1 to 5 show a first embodiment of the present invention, FIG. 1 is an overall sectional view of a suspension device equipped with a detection device of the present invention, FIG. 2 is a circuit diagram of an excitation circuit, and FIG. Figure 4 is a circuit diagram of the detection circuit, Figure 4 is a graph showing the relationship between displacement and detection voltage, Figure 5 is a graph showing the relationship between displacement and detection signal,
FIG. 6 shows a second embodiment of the present invention, and FIGS. 7 and 8 show a whole sectional view of a suspension device equipped with a detection device of the present invention, and FIG. FIG. 7 is a cross-sectional view of a half part of the electromagnetic coil, and FIG. 8 is a graph showing the relationship between displacement and detection voltage. is. 1.1A, 1B... Electromagnetic coil 13...

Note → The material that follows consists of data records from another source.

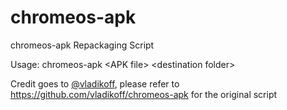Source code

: chromeos-apk
============

chromeos-apk Repackaging Script

Usage: chromeos-apk \<APK file\> \<destination folder\>

Credit goes to [@vladikoff](https://twitter.com/vladikoff), please refer to https://github.com/vladikoff/chromeos-apk for the original script
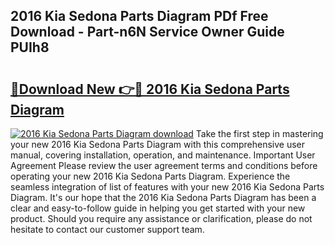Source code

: ## 2016 Kia Sedona Parts Diagram PDf Free Download - Part-n6N Service Owner Guide PUIh8

# <h2><a href="http://dfs4u3i.blite.top/?on=2016+Kia+Sedona+Parts+Diagram">🔗Download New 👉🔴 2016 Kia Sedona Parts Diagram</a></h2>

[![2016 Kia Sedona Parts Diagram download](https://i.imgur.com/lujVjoI.png)](http://dfs4u3i.blite.top/?on=2016+Kia+Sedona+Parts+Diagram)
Take the first step in mastering your new 2016 Kia Sedona Parts Diagram with this comprehensive user manual, covering installation, operation, and maintenance. Important User Agreement Please review the user agreement terms and conditions before operating your new 2016 Kia Sedona Parts Diagram. Experience the seamless integration of list of features with your new 2016 Kia Sedona Parts Diagram. It's our hope that the 2016 Kia Sedona Parts Diagram has been a clear and easy-to-follow guide in helping you get started with your new product. Should you require any assistance or clarification, please do not hesitate to contact our customer support team.
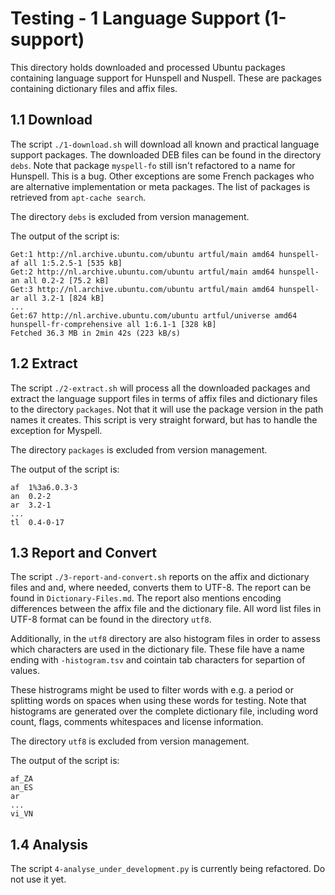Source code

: # Testing - 1 Language Support (1-support)

This directory holds downloaded and processed Ubuntu packages containing language support for Hunspell and Nuspell. These are packages containing dictionary files and affix files.


## 1.1 Download

The script `./1-download.sh` will download all known and practical language support packages. The downloaded DEB files can be found in the directory `debs`. Note that package `myspell-fo` still isn't refactored to a name for Hunspell. This is a bug. Other exceptions are some French packages who are alternative implementation or meta packages. The list of packages is retrieved from `apt-cache search`.

The directory `debs` is excluded from version management.

The output of the script is:

    Get:1 http://nl.archive.ubuntu.com/ubuntu artful/main amd64 hunspell-af all 1:5.2.5-1 [535 kB]
    Get:2 http://nl.archive.ubuntu.com/ubuntu artful/main amd64 hunspell-an all 0.2-2 [75.2 kB]
    Get:3 http://nl.archive.ubuntu.com/ubuntu artful/main amd64 hunspell-ar all 3.2-1 [824 kB]
    ...
    Get:67 http://nl.archive.ubuntu.com/ubuntu artful/universe amd64 hunspell-fr-comprehensive all 1:6.1-1 [328 kB] 
    Fetched 36.3 MB in 2min 42s (223 kB/s) 


## 1.2 Extract

The script `./2-extract.sh` will process all the downloaded packages and extract the language support files in terms of affix files and dictionary files to the directory `packages`. Not that it will use the package version in the path names it creates. This script is very straight forward, but has to handle the exception for Myspell.

The directory `packages` is excluded from version management.

The output of the script is:

    af	1%3a6.0.3-3
    an	0.2-2
    ar	3.2-1
    ...
    tl	0.4-0-17


## 1.3 Report and Convert

The script `./3-report-and-convert.sh` reports on the affix and dictionary files and and, where needed, converts them to UTF-8. The report can be found in `Dictionary-Files.md`. The report also mentions encoding differences between the affix file and the dictionary file. All word list files in UTF-8 format can be found in the directory `utf8`.

Additionally, in the `utf8` directory are also histogram files in order to assess which characters are used in the dictionary file. These file have a name ending with `-histogram.tsv` and cointain tab characters for separtion of values.

These histrograms might be used to filter words with e.g. a period or splitting words on spaces when using these words for testing. Note that histograms are generated over the complete dictionary file, including word count, flags, comments whitespaces and license information.

The directory `utf8` is excluded from version management.

The output of the script is:

    af_ZA
    an_ES
    ar
    ...
    vi_VN


## 1.4 Analysis

The script `4-analyse_under_development.py` is currently being refactored. Do not use it yet.
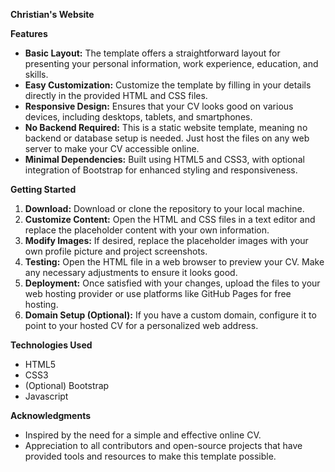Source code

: **Christian's Website**

**Features**
- **Basic Layout:** The template offers a straightforward layout for presenting your personal information, work experience, education, and skills.
- **Easy Customization:** Customize the template by filling in your details directly in the provided HTML and CSS files.
- **Responsive Design:** Ensures that your CV looks good on various devices, including desktops, tablets, and smartphones.
- **No Backend Required:** This is a static website template, meaning no backend or database setup is needed. Just host the files on any web server to make your CV accessible online.
- **Minimal Dependencies:** Built using HTML5 and CSS3, with optional integration of Bootstrap for enhanced styling and responsiveness.

**Getting Started**
1. **Download:** Download or clone the repository to your local machine.
2. **Customize Content:** Open the HTML and CSS files in a text editor and replace the placeholder content with your own information.
3. **Modify Images:** If desired, replace the placeholder images with your own profile picture and project screenshots.
4. **Testing:** Open the HTML file in a web browser to preview your CV. Make any necessary adjustments to ensure it looks good.
5. **Deployment:** Once satisfied with your changes, upload the files to your web hosting provider or use platforms like GitHub Pages for free hosting.
6. **Domain Setup (Optional):** If you have a custom domain, configure it to point to your hosted CV for a personalized web address.

**Technologies Used**
- HTML5
- CSS3
- (Optional) Bootstrap
- Javascript

**Acknowledgments**
- Inspired by the need for a simple and effective online CV.
- Appreciation to all contributors and open-source projects that have provided tools and resources to make this template possible.

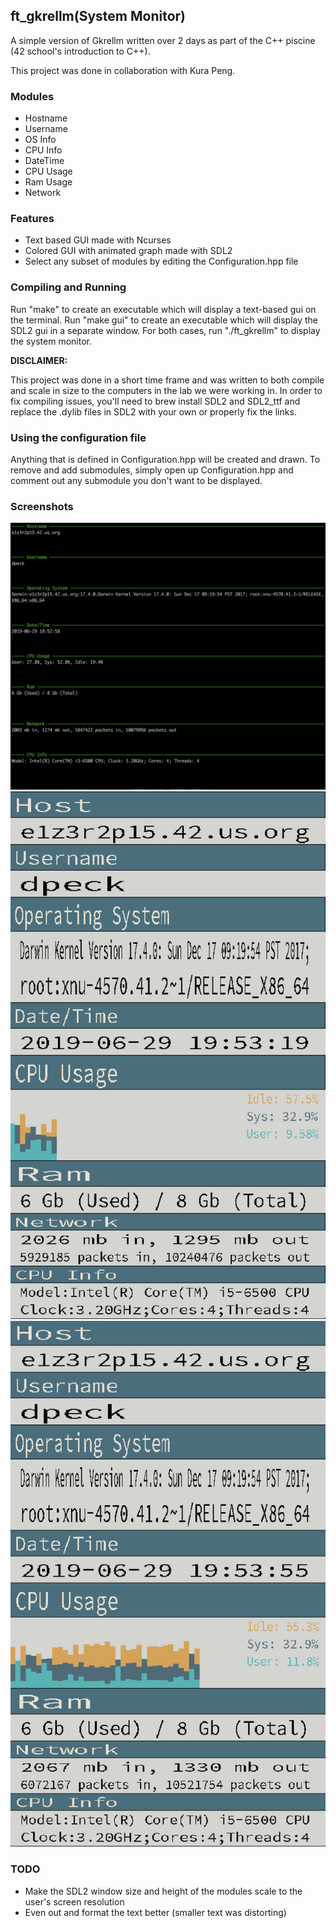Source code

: <h2>ft_gkrellm(System Monitor)</h2>

A simple version of Gkrellm written over 2 days as part of the C++ piscine (42 school's introduction to C++).

This project was done in collaboration with Kura Peng.

<h3>Modules</h3>

* Hostname
* Username
* OS Info
* CPU Info
* DateTime
* CPU Usage
* Ram Usage
* Network

<h3>Features</h3>

* Text based GUI made with Ncurses
* Colored GUI with animated graph made with SDL2
* Select any subset of modules by editing the Configuration.hpp file

<h3>Compiling and Running</h3>

Run "make" to create an executable which will display a text-based gui on the terminal. Run "make gui" to create an executable which will display the SDL2 gui in a separate window. For both cases, run "./ft_gkrellm" to display the system monitor.

<strong>DISCLAIMER:</strong>

This project was done in a short time frame and was written to both compile and scale in size to the computers in the lab we were working in. In order to fix compiling issues, you'll need to brew install SDL2 and SDL2_ttf and replace the .dylib files in SDL2 with your own or properly fix the links.

<h3>Using the configuration file</h3>

Anything that is defined in Configuration.hpp will be created and drawn. To remove and add submodules, simply open up Configuration.hpp and comment out any submodule you don't want to be displayed.

<h3>Screenshots</h3>

![alt-text](https://github.com/dylanmpeck/42__System_Monitor/blob/master/screenshots/ncurses.png "Ncurses")
![alt-text](https://github.com/dylanmpeck/42__System_Monitor/blob/master/screenshots/sdl2.png "sdl2")
![alt-text](https://github.com/dylanmpeck/42__System_Monitor/blob/master/screenshots/fullgraph.png "Graph")

<h3>TODO</h3>

* Make the SDL2 window size and height of the modules scale to the user's screen resolution
* Even out and format the text better (smaller text was distorting) 
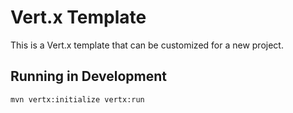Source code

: # Vert.x Template

This is a Vert.x template that can be customized for a new project.

## Running in Development

    mvn vertx:initialize vertx:run
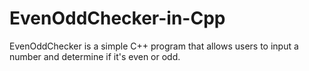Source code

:# EvenOddChecker-in-Cpp
 EvenOddChecker is a simple C++ program that allows users to input a number and determine if it's even or odd.
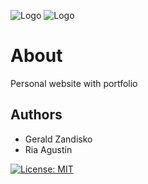 ![Logo](https://www.gerraour.com/assets/images/github/github-logo-light.png#gh-dark-mode-only)
![Logo](https://www.gerraour.com/assets/images/github/github-logo-dark.png#gh-light-mode-only)

# About

Personal website with portfolio

## Authors

- Gerald Zandisko
- Ria Agustin

[![License: MIT](https://img.shields.io/badge/License-MIT-yellow.svg)](https://opensource.org/licenses/MIT)
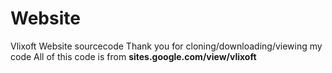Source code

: # Website
Vlixoft Website sourcecode
Thank you for cloning/downloading/viewing my code
All of this code is from **sites.google.com/view/vlixoft**
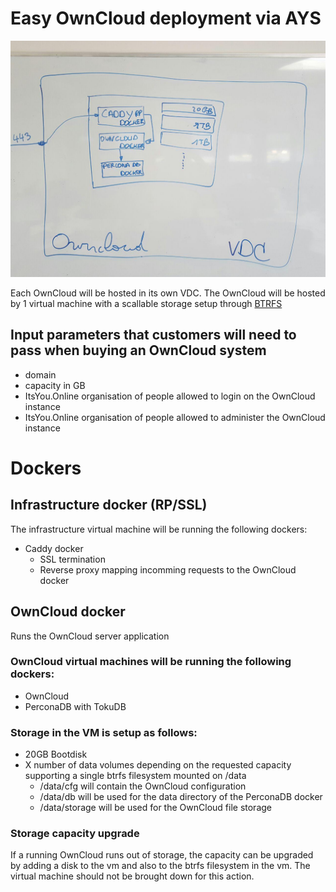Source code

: # Easy OwnCloud deployment via AYS

![setup](./owncloud-setup.jpg)

Each OwnCloud will be hosted in its own VDC. The OwnCloud will be hosted by 1 virtual machine with a scallable storage setup through [BTRFS](https://en.wikipedia.org/wiki/Btrfs)

## Input parameters that customers will need to pass when buying an OwnCloud system

- domain
- capacity in GB
- ItsYou.Online organisation of people allowed to login on the OwnCloud instance
- ItsYou.Online organisation of people allowed to administer the OwnCloud instance

# Dockers

## Infrastructure docker (RP/SSL)

The infrastructure virtual machine will be running the following dockers:
- Caddy docker
  - SSL termination
  - Reverse proxy mapping incomming requests to the OwnCloud docker

## OwnCloud docker
Runs the OwnCloud server application

### OwnCloud virtual machines will be running the following dockers:
- OwnCloud
- PerconaDB with TokuDB

### Storage in the VM is setup as follows:
- 20GB Bootdisk
- X number of data volumes depending on the requested capacity supporting a single btrfs filesystem mounted on /data
  - /data/cfg will contain the OwnCloud configuration
  - /data/db will be used for the data directory of the PerconaDB docker
  - /data/storage will be used for the OwnCloud file storage

### Storage capacity upgrade
If a running OwnCloud runs out of storage, the capacity can be upgraded by adding a disk to the vm and also to the btrfs filesystem in the vm. The virtual machine should not be brought down for this action.
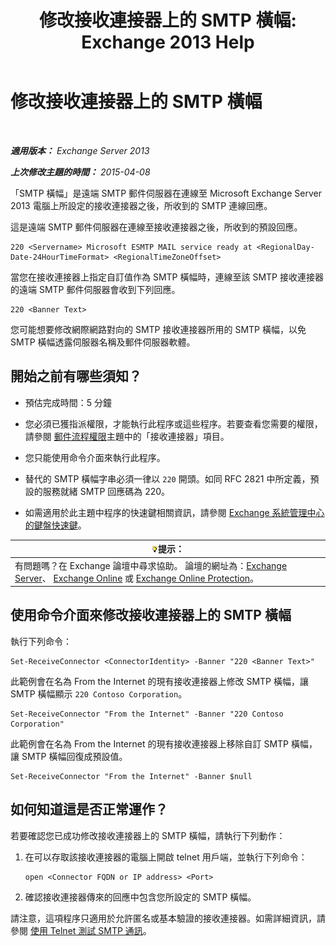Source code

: ﻿---
title: '修改接收連接器上的 SMTP 橫幅: Exchange 2013 Help'
TOCTitle: 修改接收連接器上的 SMTP 橫幅
ms:assetid: d667704e-fd69-4aca-9c35-eef7006944b2
ms:mtpsurl: https://technet.microsoft.com/zh-tw/library/Bb124740(v=EXCHG.150)
ms:contentKeyID: 52062592
ms.date: 05/21/2018
mtps_version: v=EXCHG.150
ms.translationtype: MT
---

# 修改接收連接器上的 SMTP 橫幅

 

_**適用版本：** Exchange Server 2013_

_**上次修改主題的時間：** 2015-04-08_

「SMTP 橫幅」是遠端 SMTP 郵件伺服器在連線至 Microsoft Exchange Server 2013 電腦上所設定的接收連接器之後，所收到的 SMTP 連線回應。

這是遠端 SMTP 郵件伺服器在連線至接收連接器之後，所收到的預設回應。

    220 <Servername> Microsoft ESMTP MAIL service ready at <RegionalDay-Date-24HourTimeFormat> <RegionalTimeZoneOffset>

當您在接收連接器上指定自訂值作為 SMTP 橫幅時，連線至該 SMTP 接收連接器的遠端 SMTP 郵件伺服器會收到下列回應。

    220 <Banner Text>

您可能想要修改網際網路對向的 SMTP 接收連接器所用的 SMTP 橫幅，以免 SMTP 橫幅透露伺服器名稱及郵件伺服器軟體。

## 開始之前有哪些須知？

  - 預估完成時間：5 分鐘

  - 您必須已獲指派權限，才能執行此程序或這些程序。若要查看您需要的權限，請參閱 [郵件流程權限](mail-flow-permissions-exchange-2013-help.md)主題中的「接收連接器」項目。

  - 您只能使用命令介面來執行此程序。

  - 替代的 SMTP 橫幅字串必須一律以 `220` 開頭。如同 RFC 2821 中所定義，預設的服務就緒 SMTP 回應碼為 220。

  - 如需適用於此主題中程序的快速鍵相關資訊，請參閱 [Exchange 系統管理中心的鍵盤快速鍵](keyboard-shortcuts-in-the-exchange-admin-center-exchange-online-protection-help.md)。

<table>
<thead>
<tr class="header">
<th><img src="images/Bb124558.tip(EXCHG.150).gif" title="提示" alt="提示" />提示：</th>
</tr>
</thead>
<tbody>
<tr class="odd">
<td>有問題嗎？在 Exchange 論壇中尋求協助。 論壇的網址為：<a href="https://go.microsoft.com/fwlink/p/?linkid=60612">Exchange Server</a>、 <a href="https://go.microsoft.com/fwlink/p/?linkid=267542">Exchange Online</a> 或 <a href="https://go.microsoft.com/fwlink/p/?linkid=285351">Exchange Online Protection</a>。</td>
</tr>
</tbody>
</table>


## 使用命令介面來修改接收連接器上的 SMTP 橫幅

執行下列命令：

    Set-ReceiveConnector <ConnectorIdentity> -Banner "220 <Banner Text>"

此範例會在名為 From the Internet 的現有接收連接器上修改 SMTP 橫幅，讓 SMTP 橫幅顯示 `220 Contoso Corporation`。

    Set-ReceiveConnector "From the Internet" -Banner "220 Contoso Corporation"

此範例會在名為 From the Internet 的現有接收連接器上移除自訂 SMTP 橫幅，讓 SMTP 橫幅回復成預設值。

    Set-ReceiveConnector "From the Internet" -Banner $null

## 如何知道這是否正常運作？

若要確認您已成功修改接收連接器上的 SMTP 橫幅，請執行下列動作：

1.  在可以存取該接收連接器的電腦上開啟 telnet 用戶端，並執行下列命令：
    
        open <Connector FQDN or IP address> <Port>

2.  確認接收連接器傳來的回應中包含您所設定的 SMTP 橫幅。

請注意，這項程序只適用於允許匿名或基本驗證的接收連接器。如需詳細資訊，請參閱 [使用 Telnet 測試 SMTP 通訊](use-telnet-to-test-smtp-communication-exchange-2013-help.md)。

・Coil winding 14...Bobbin (S electrical material) 15...Cover (conductive material)] 6...Electrical insulating material 2...Excitation circuit 3. ...Detection circuit 4 ...Shock absorber 41 ...Cylinder 42 ...Piston rond 45 ...Piston 6 ...Suspension spring 8...
・Air chamber 91...Analog multiplexer 92...
...A/D converter 93...Microprocessor A...Axle B...Body 1st 2nd f, ', 4'J#jJγ Fig. 6 Figure 8

Claims (3)

[Claims] (1) One electromagnetic coil provided on the body side of the vehicle suspension device, and an electromagnetic coil provided opposite to the one electromagnetic coil on the axle side of the suspension device that is relatively displaced with respect to the body side. an excitation means for supplying a periodically changing excitation current to the one or the other electromagnetic coil, and an induction generated in the other or one of the electromagnetic coils in response to changes in the excitation current; A displacement detection device for a vehicle suspension system, comprising a detection means for detecting a voltage and determining a relative displacement between a body side and an axle side of the suspension system based on the detected induced voltage value. (2) Displacement of the vehicle suspension device according to claim 1, wherein the one and the other electromagnetic coils are provided so that their centers coincide with and surround the piston rod of a shock absorber provided in the suspension device. Detection device. (3) A displacement detection device for a vehicle suspension device according to claim 1, wherein the one and the other electromagnetic coils are covered with a non-magnetic conductive material via an electrical insulating material.